THE social conflict at the house of Air Antilles and Air Guyanetwo subsidiaries of the Express interregional airline (Cairo), will it end with a cease of payment even a judicial liquidation of the two airlines?
The striking pilots of these two Caribbean airlines have been demanding since July 14 the salary increases granted at the end of a previous conflict, last December, and which according to them have not been honored. Cairo’s CEO, Eric Koury, opposes these demands with the company’s indebtedness. He filed with the Pointe-à-Pitre commercial court a request for suspension of payment and judicial liquidation of the company which will be examined this Wednesday, August 2.
“We’re at a low point in our demands, we can’t go any lower“, explains to theAFP Brieuc Hardy, from the Syndicat National des Pilotes de Ligne (SNPL), who is demanding around 15% increase in remuneration which is “among the lowest on the market“. But such a request would beunbearable for the company“, retorts the CEO of Cairo, already in debt due to state aid received during the Covid pandemic.
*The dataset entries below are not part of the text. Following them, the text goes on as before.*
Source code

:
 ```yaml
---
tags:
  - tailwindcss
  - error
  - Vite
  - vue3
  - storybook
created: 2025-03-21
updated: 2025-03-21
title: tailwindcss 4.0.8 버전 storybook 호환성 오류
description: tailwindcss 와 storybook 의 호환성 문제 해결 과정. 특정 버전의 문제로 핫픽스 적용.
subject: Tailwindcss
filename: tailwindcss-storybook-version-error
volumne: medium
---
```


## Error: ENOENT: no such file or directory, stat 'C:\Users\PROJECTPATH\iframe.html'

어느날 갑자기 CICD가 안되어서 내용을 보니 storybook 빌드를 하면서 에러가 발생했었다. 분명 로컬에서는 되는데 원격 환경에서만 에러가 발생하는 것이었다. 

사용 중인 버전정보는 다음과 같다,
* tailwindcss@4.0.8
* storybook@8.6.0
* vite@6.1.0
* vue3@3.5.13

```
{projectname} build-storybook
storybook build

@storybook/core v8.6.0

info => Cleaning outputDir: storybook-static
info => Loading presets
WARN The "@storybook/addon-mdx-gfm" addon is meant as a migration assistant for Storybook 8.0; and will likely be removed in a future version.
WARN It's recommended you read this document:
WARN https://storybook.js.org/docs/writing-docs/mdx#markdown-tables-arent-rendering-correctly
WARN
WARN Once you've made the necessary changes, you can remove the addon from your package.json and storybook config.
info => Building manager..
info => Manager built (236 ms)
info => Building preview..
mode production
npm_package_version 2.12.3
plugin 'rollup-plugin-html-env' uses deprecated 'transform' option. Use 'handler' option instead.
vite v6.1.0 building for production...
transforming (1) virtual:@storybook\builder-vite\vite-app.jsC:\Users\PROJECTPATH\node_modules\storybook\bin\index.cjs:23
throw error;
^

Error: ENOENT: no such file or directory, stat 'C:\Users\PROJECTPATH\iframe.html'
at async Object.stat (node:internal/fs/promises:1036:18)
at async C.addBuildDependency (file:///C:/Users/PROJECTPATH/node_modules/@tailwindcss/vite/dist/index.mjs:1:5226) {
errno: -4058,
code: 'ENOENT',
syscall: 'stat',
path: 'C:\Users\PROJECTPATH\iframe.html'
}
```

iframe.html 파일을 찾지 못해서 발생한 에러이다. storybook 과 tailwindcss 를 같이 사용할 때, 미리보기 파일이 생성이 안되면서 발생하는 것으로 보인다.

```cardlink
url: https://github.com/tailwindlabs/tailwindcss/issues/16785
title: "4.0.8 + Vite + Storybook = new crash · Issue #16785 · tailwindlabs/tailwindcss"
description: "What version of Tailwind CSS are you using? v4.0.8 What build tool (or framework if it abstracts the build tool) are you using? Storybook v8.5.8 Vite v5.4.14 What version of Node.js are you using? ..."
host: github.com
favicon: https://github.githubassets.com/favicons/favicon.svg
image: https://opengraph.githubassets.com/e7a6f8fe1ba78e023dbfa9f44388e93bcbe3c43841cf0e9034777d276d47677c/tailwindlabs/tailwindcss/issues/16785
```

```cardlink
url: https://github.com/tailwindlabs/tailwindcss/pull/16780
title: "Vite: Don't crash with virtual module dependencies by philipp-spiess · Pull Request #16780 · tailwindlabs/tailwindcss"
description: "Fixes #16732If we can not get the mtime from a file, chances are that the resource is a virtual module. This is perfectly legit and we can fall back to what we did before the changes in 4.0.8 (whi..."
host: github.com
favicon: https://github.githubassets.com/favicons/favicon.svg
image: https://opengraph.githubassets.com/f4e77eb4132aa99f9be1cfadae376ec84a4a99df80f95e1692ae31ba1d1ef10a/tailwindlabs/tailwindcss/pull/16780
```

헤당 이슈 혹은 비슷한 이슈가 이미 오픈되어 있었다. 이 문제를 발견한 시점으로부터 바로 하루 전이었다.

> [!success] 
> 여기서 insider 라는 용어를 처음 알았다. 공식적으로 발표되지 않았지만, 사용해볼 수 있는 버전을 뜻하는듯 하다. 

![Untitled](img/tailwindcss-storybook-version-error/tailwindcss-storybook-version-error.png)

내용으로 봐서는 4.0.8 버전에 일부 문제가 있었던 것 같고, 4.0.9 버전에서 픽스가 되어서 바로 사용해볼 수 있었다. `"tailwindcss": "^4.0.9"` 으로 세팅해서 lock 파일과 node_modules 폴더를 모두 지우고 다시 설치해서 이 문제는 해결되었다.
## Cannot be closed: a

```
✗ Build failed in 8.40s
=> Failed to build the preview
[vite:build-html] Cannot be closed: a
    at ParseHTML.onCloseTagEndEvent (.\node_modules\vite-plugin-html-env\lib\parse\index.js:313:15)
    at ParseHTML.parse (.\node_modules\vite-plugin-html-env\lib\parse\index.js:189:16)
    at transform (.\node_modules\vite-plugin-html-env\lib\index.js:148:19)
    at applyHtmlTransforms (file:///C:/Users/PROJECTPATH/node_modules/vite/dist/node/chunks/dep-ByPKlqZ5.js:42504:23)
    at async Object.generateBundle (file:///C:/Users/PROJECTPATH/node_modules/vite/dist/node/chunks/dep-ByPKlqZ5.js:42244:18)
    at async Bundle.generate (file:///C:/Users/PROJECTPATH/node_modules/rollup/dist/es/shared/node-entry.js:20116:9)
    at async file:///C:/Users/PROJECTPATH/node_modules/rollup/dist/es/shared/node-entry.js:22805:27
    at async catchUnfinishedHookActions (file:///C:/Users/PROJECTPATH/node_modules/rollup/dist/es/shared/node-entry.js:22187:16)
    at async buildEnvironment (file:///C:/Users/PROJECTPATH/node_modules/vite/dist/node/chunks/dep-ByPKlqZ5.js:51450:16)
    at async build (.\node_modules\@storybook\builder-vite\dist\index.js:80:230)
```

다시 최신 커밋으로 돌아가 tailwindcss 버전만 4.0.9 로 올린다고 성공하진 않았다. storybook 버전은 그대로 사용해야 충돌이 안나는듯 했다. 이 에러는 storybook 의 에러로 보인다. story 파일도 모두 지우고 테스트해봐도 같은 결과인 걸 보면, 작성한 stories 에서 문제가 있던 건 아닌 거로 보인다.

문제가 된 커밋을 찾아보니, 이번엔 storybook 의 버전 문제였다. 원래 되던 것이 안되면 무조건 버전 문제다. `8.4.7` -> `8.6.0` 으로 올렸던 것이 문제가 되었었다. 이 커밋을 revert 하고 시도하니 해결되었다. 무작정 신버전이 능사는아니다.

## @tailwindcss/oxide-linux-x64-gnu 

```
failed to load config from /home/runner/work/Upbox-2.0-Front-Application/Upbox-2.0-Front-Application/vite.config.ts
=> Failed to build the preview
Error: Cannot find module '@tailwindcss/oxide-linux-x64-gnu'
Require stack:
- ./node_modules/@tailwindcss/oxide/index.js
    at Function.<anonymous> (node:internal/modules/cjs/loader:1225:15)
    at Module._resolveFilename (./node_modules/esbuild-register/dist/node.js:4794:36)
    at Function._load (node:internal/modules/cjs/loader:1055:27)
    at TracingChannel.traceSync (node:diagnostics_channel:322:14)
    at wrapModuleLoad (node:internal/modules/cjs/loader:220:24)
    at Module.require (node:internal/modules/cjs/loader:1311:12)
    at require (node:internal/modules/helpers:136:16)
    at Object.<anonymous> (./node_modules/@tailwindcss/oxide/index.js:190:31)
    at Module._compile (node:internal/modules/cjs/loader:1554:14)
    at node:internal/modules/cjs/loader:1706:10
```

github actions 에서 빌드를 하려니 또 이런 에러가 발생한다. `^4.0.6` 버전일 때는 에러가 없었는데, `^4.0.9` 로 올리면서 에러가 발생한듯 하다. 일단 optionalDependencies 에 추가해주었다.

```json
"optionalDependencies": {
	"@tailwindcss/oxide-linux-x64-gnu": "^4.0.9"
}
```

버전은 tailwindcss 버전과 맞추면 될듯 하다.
Air Antilles, the larger of the two subsidiaries, is the only airline to serve the non-French Caribbean islands from Guadeloupe and Martinique. It is the bridgehead of the CaribSky alliance, financed by European funds. But this partnership has been faltering since another company, Liat, closed its doors in 2020 and Winair, CaribSky’s third player, also experienced difficulties after the Covid-19 pandemic.
The fall of Air Antilles and Air Guyane would lead to the isolation of the islands of the region and would drastically increase ticket prices by reducing the number of players, including on the service of French territories, according to several political sources and economy of the region.
But for the overseas communities, which had nevertheless participated in the financial rescue of the airline Corsair in 2020, there is no question of bailing out Cairo: the president of the Guadeloupe region, Ary Chalus, has already announced that he should not “always think of communities (…) to inject moneyin a private company. He points out, however, that hestarted exchanges a few months ago with the Member States of the Organization of Eastern Caribbean States (OECS) on the future of air transport at the regional level“.